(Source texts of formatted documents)
※

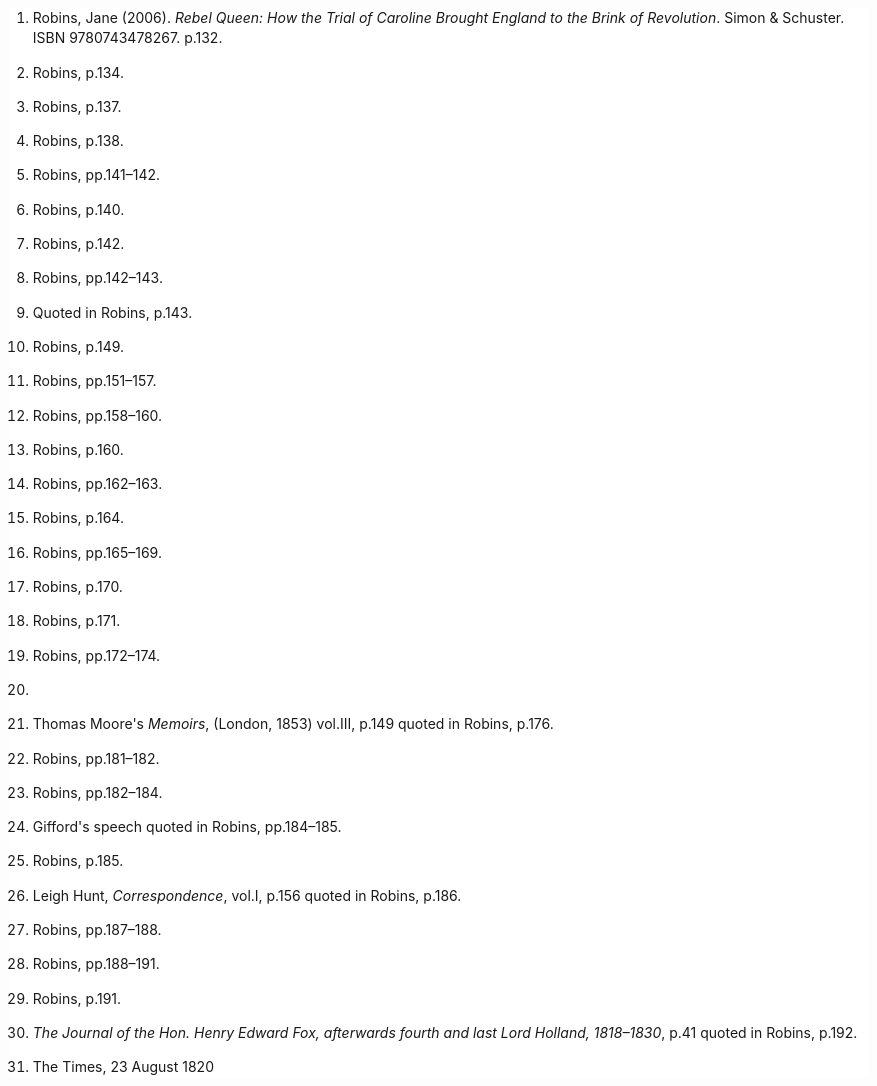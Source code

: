 1.  Robins, Jane (2006). *Rebel Queen: How the Trial of Caroline Brought
    England to the Brink of Revolution*. Simon & Schuster. ISBN
    9780743478267. p.132.

2.  Robins, p.134.

3.  Robins, p.137.

4.  Robins, p.138.

5.  Robins, pp.141–142.

6.  Robins, p.140.

7.  Robins, p.142.

8.  Robins, pp.142–143.

9.  Quoted in Robins, p.143.

10. Robins, p.149.

11. Robins, pp.151–157.

12. Robins, pp.158–160.

13. Robins, p.160.

14. Robins, pp.162–163.

15. Robins, p.164.

16. Robins, pp.165–169.

17. Robins, p.170.

18. Robins, p.171.

19. Robins, pp.172–174.

20.
21. Thomas Moore's *Memoirs*, (London, 1853) vol.III, p.149 quoted in
    Robins, p.176.

22. Robins, pp.181–182.

23. Robins, pp.182–184.

24. Gifford's speech quoted in Robins, pp.184–185.

25. Robins, p.185.

26. Leigh Hunt, *Correspondence*, vol.I, p.156 quoted in Robins, p.186.

27. Robins, pp.187–188.

28. Robins, pp.188–191.

29. Robins, p.191.

30. *The Journal of the Hon. Henry Edward Fox, afterwards fourth and
    last Lord Holland, 1818–1830*, p.41 quoted in Robins, p.192.

31. The Times, 23 August 1820
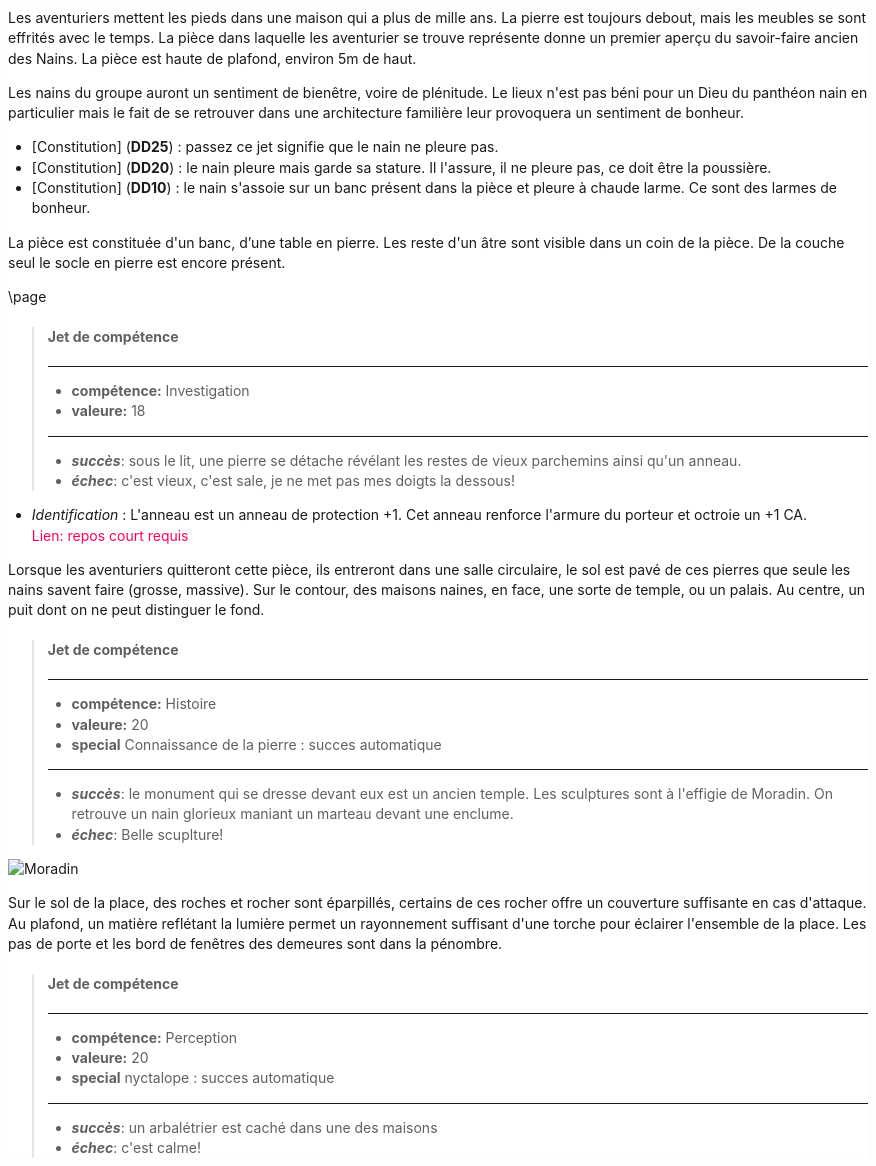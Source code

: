 Les aventuriers mettent les pieds dans une maison qui a plus de mille ans. La pierre est toujours debout, mais les meubles se sont effrités avec le temps. La pièce dans laquelle les aventurier se trouve représente donne un premier aperçu du savoir-faire ancien des Nains. La pièce est haute de plafond, environ 5m de haut.

Les nains du groupe auront un sentiment de bienêtre, voire de plénitude.  Le lieux n'est pas béni pour un Dieu du panthéon nain en particulier mais le fait de se retrouver dans une architecture familière leur provoquera un sentiment de bonheur.

-   [Constitution] (**DD25**) : passez ce jet signifie que le nain ne pleure pas.
-   [Constitution] (**DD20**) : le nain pleure mais garde sa stature. Il l'assure, il ne pleure pas, ce doit être la poussière.
-   [Constitution] (**DD10**) : le nain s'assoie sur un banc présent dans la pièce et pleure à chaude larme. Ce sont des larmes de bonheur.

La pièce est constituée d'un banc, d’une table en pierre. Les reste d'un âtre sont visible dans un coin de la pièce. De la couche seul le socle en pierre est encore présent.

\page

> #### Jet de compétence
> ___
> - **compétence:** Investigation
> - **valeure:** 18
> ___
> - ***succès***: sous le lit, une pierre se détache révélant les restes de vieux parchemins ainsi qu'un anneau.
> - ***échec***: c'est vieux, c'est sale, je ne met pas mes doigts la dessous!

- *Identification* : L'anneau est un anneau de protection +1. Cet anneau renforce l'armure du porteur et octroie un +1 CA. <div style="color:#FF0060">Lien: repos court requis</div>

Lorsque les aventuriers quitteront cette pièce, ils entreront dans une salle circulaire, le sol est pavé de ces pierres que seule les nains savent faire (grosse, massive). Sur le contour, des maisons naines, en face, une sorte de temple, ou un palais. Au centre, un puit dont on ne peut distinguer le fond.

> #### Jet de compétence
> ___
> - **compétence:** Histoire
> - **valeure:** 20
> - **special** Connaissance de la pierre : succes automatique
> ___
> - ***succès***: le monument qui se dresse devant eux est un ancien temple. Les sculptures sont à l'effigie de Moradin. On retrouve un nain glorieux maniant un marteau devant une enclume.
> - ***échec***: Belle scuplture!

![Moradin](../../../Resources/Moradin.png)

Sur le sol de la place, des roches et rocher sont éparpillés, certains de ces rocher offre un couverture suffisante en cas d'attaque. Au plafond, un matière reflétant la lumière permet un rayonnement suffisant d'une torche pour éclairer l'ensemble de la place. Les pas de porte et les bord de fenêtres des demeures sont dans la pénombre.

> #### Jet de compétence
> ___
> - **compétence:** Perception
> - **valeure:** 20
> - **special** nyctalope : succes automatique
> ___
> - ***succès***: un arbalétrier est caché dans une des maisons
> - ***échec***: c'est calme!
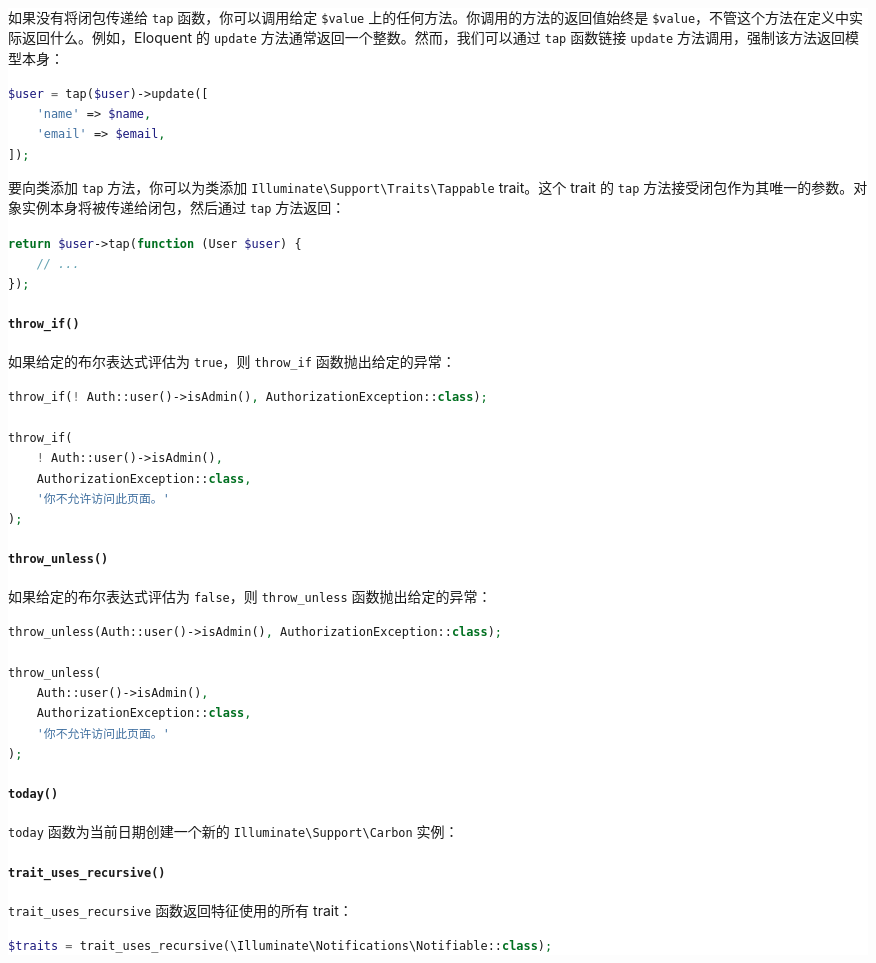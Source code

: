 如果没有将闭包传递给 `tap` 函数，你可以调用给定 `$value` 上的任何方法。你调用的方法的返回值始终是 `$value`，不管这个方法在定义中实际返回什么。例如，Eloquent 的 `update` 方法通常返回一个整数。然而，我们可以通过 `tap` 函数链接 `update` 方法调用，强制该方法返回模型本身：

```php
$user = tap($user)->update([
    'name' => $name,
    'email' => $email,
]);
```

要向类添加 `tap` 方法，你可以为类添加 `Illuminate\Support\Traits\Tappable` trait。这个 trait 的 `tap` 方法接受闭包作为其唯一的参数。对象实例本身将被传递给闭包，然后通过 `tap` 方法返回：

```php
return $user->tap(function (User $user) {
    // ...
});
```

#### `throw_if()`

如果给定的布尔表达式评估为 `true`，则 `throw_if` 函数抛出给定的异常：

```php
throw_if(! Auth::user()->isAdmin(), AuthorizationException::class);

throw_if(
    ! Auth::user()->isAdmin(),
    AuthorizationException::class,
    '你不允许访问此页面。'
);
```

#### `throw_unless()`

如果给定的布尔表达式评估为 `false`，则 `throw_unless` 函数抛出给定的异常：

```php
throw_unless(Auth::user()->isAdmin(), AuthorizationException::class);

throw_unless(
    Auth::user()->isAdmin(),
    AuthorizationException::class,
    '你不允许访问此页面。'
);
```

#### `today()`

`today` 函数为当前日期创建一个新的 `Illuminate\Support\Carbon` 实例：

#### `trait_uses_recursive()`

`trait_uses_recursive` 函数返回特征使用的所有 trait：

```php
$traits = trait_uses_recursive(\Illuminate\Notifications\Notifiable::class);
```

※

Task instructions: Using the data above, copy each line that contains "anneau".

Output:
> - ***succès***: sous le lit, une pierre se détache révélant les restes de vieux parchemins ainsi qu'un anneau.
- *Identification* : L'anneau est un anneau de protection +1. Cet anneau renforce l'armure du porteur et octroie un +1 CA. <div style="color:#FF0060">Lien: repos court requis</div>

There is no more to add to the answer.